PSI’s accounting policy for recognizing revenue is to recognize 50% of the sales contract amount when the customer signs a sales contract and the balance when the network installation is complete. All sales are on account. During 20X0, PSI hired a new sales manager who has focused on making sales to larger companies. On November 30, 20X0, the sales manager reported to the PSI’s accountant that $250,000 should be recorded as sales revenue. This amount is 50% of the revenue on a large sale to a new customer. This is the largest single sale in PSI’s history. In January 20X1, while doing the audit you have discovered that the sales manager had been premature in reporting this contract as a sale, since the customer did not actually give the final approval of the contract purchase of the network until December 15, 20X0.

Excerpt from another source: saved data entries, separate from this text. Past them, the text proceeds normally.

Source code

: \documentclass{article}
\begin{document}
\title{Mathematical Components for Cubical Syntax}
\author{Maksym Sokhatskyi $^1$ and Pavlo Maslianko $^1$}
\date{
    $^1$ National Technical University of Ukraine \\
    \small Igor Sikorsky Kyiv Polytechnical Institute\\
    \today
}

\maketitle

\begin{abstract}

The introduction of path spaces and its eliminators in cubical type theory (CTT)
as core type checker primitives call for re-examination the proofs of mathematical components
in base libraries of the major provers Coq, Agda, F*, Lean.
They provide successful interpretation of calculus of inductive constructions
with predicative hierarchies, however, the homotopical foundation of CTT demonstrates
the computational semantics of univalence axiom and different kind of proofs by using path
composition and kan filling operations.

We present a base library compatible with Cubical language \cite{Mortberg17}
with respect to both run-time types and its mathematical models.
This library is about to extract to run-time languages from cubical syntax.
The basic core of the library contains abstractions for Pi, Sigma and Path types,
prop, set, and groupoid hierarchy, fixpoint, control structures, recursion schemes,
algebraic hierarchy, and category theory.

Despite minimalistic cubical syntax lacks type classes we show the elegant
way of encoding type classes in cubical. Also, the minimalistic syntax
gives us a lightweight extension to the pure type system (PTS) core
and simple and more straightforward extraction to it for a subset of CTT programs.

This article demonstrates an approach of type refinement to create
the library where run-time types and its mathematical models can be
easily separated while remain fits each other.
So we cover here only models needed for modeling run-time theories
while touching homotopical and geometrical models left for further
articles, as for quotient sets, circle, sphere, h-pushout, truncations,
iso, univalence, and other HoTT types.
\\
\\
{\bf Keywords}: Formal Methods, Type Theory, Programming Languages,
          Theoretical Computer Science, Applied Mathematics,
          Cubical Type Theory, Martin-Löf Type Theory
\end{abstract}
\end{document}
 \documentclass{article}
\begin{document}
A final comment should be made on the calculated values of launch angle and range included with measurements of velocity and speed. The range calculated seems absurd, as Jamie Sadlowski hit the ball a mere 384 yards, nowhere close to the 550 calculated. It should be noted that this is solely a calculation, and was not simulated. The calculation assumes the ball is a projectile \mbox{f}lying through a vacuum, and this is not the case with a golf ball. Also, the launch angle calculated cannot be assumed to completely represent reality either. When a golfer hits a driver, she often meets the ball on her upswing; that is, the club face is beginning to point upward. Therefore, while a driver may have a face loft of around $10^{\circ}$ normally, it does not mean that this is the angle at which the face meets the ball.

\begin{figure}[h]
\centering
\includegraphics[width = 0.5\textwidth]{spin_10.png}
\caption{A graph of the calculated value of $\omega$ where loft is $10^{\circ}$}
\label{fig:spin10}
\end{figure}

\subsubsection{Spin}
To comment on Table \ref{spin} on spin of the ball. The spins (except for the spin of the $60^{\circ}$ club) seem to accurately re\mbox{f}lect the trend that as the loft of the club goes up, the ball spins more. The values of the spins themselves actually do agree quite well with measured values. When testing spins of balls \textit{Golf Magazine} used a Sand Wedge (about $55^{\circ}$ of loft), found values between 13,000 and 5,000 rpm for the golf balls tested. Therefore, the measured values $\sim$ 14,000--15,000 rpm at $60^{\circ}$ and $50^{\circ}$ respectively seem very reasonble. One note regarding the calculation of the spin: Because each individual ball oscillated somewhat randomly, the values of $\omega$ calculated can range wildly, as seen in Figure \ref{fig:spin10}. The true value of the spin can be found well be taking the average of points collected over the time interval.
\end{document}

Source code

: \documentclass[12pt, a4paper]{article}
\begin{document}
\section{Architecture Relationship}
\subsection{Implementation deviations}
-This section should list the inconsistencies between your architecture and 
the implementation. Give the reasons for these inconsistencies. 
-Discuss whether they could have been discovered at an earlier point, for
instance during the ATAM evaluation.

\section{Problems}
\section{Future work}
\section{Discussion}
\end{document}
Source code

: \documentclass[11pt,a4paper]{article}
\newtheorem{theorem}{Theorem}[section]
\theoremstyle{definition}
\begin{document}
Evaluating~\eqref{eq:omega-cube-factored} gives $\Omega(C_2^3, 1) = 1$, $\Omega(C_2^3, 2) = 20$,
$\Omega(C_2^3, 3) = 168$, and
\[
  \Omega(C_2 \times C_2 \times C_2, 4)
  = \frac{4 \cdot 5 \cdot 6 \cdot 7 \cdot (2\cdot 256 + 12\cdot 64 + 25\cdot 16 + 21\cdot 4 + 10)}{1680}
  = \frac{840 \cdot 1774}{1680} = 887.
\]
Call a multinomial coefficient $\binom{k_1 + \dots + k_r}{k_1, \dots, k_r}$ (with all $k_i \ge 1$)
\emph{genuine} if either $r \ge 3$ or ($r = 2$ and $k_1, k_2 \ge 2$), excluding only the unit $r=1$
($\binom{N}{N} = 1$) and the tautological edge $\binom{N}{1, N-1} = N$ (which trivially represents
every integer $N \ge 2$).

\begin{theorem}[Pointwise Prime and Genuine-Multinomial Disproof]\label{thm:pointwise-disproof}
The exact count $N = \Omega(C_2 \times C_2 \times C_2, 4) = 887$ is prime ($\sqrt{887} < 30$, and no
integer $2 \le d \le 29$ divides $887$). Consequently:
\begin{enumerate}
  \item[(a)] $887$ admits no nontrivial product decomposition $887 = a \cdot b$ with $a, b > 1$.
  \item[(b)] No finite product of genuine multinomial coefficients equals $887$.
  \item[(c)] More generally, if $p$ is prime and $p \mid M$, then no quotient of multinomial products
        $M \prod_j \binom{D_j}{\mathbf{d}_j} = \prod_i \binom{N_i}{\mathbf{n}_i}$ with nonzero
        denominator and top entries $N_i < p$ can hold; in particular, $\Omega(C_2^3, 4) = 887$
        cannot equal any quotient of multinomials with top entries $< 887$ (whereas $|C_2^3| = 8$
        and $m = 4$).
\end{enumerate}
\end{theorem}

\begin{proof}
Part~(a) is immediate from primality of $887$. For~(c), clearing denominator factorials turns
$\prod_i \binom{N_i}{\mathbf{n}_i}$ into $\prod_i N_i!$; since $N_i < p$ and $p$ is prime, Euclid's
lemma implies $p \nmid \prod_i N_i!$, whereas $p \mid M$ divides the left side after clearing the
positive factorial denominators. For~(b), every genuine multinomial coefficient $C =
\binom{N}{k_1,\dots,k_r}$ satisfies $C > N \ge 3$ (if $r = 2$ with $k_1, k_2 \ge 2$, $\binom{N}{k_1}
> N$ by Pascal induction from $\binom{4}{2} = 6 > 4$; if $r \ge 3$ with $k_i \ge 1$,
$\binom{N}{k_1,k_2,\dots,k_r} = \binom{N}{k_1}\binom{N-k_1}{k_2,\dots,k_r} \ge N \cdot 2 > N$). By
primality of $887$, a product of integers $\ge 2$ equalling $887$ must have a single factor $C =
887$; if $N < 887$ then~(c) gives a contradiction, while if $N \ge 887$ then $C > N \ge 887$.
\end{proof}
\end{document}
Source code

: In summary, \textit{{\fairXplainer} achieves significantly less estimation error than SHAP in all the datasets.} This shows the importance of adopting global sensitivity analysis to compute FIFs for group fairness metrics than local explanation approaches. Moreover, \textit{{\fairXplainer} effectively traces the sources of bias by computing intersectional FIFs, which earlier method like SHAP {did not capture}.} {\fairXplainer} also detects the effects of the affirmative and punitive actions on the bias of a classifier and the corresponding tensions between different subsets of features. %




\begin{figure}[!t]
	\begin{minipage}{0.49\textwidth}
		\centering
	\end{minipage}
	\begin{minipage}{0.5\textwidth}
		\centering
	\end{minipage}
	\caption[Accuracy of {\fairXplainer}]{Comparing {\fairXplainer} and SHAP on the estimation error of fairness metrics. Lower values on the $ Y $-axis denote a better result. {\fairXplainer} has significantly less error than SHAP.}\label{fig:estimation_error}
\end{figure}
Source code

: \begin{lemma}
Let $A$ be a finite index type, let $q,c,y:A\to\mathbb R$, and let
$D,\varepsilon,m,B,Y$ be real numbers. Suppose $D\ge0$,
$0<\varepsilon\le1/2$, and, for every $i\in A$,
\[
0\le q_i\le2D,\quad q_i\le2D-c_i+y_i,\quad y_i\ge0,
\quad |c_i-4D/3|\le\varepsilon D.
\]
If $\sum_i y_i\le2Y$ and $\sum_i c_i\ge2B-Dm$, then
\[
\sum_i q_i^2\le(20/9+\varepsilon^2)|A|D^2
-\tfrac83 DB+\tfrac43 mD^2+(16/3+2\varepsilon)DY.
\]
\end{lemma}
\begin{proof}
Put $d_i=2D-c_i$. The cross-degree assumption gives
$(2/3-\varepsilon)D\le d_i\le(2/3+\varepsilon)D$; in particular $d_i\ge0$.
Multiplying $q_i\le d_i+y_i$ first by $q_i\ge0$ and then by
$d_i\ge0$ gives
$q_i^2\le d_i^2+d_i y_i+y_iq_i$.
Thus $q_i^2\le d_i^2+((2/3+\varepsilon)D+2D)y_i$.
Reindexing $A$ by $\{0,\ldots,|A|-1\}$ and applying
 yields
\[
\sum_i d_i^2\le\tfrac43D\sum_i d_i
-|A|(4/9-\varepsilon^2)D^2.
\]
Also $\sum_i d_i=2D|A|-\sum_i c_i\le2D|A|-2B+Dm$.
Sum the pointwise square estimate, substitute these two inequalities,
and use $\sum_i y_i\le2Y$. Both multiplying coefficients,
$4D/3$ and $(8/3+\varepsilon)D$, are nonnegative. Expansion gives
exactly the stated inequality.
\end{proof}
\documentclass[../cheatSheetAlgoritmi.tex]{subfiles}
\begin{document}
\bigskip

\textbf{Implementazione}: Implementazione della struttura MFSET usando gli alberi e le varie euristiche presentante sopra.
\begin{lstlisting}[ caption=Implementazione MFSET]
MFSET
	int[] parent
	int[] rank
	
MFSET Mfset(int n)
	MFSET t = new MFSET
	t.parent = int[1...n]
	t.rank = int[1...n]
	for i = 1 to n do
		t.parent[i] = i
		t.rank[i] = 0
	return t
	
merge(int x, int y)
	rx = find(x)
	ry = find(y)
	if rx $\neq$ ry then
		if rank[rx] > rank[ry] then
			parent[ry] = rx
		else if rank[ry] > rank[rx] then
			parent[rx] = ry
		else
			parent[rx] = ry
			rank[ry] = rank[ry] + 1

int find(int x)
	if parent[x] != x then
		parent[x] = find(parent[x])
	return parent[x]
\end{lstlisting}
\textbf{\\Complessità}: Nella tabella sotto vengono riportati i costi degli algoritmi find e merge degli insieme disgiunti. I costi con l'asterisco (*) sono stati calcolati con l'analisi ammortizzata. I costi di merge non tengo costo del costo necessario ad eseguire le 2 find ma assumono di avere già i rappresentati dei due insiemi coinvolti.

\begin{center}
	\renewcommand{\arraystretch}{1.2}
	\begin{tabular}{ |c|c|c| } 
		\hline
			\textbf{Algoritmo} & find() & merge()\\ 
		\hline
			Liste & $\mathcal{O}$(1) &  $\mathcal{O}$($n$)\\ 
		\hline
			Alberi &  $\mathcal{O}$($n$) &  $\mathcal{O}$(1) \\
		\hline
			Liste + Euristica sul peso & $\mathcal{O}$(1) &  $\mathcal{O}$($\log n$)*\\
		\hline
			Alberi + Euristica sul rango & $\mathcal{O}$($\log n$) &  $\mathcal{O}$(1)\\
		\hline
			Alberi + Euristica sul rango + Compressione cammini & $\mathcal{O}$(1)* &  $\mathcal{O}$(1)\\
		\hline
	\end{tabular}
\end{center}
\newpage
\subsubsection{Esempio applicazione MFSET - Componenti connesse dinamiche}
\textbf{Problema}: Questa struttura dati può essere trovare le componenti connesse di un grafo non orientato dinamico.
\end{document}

Before correcting this error, PSI’s draft financial statements show the following:•Net income before taxes of $6,200,000•Accounts receivable, net of allowance foe bad debts, of $850,000•Total current assets of $1,100,000•Total current liabilities of $860,000
Required:
a.Explain how the accounts in the PSI financial statements will be affected by this error. In your explanation identify the assertion(s) violated by this error.
b.Calculate the impact of this error on PSI’s current ratio. (Note: Current ration = Current assets / Current liabilities)
c.Would you consider this error material? Justify your response.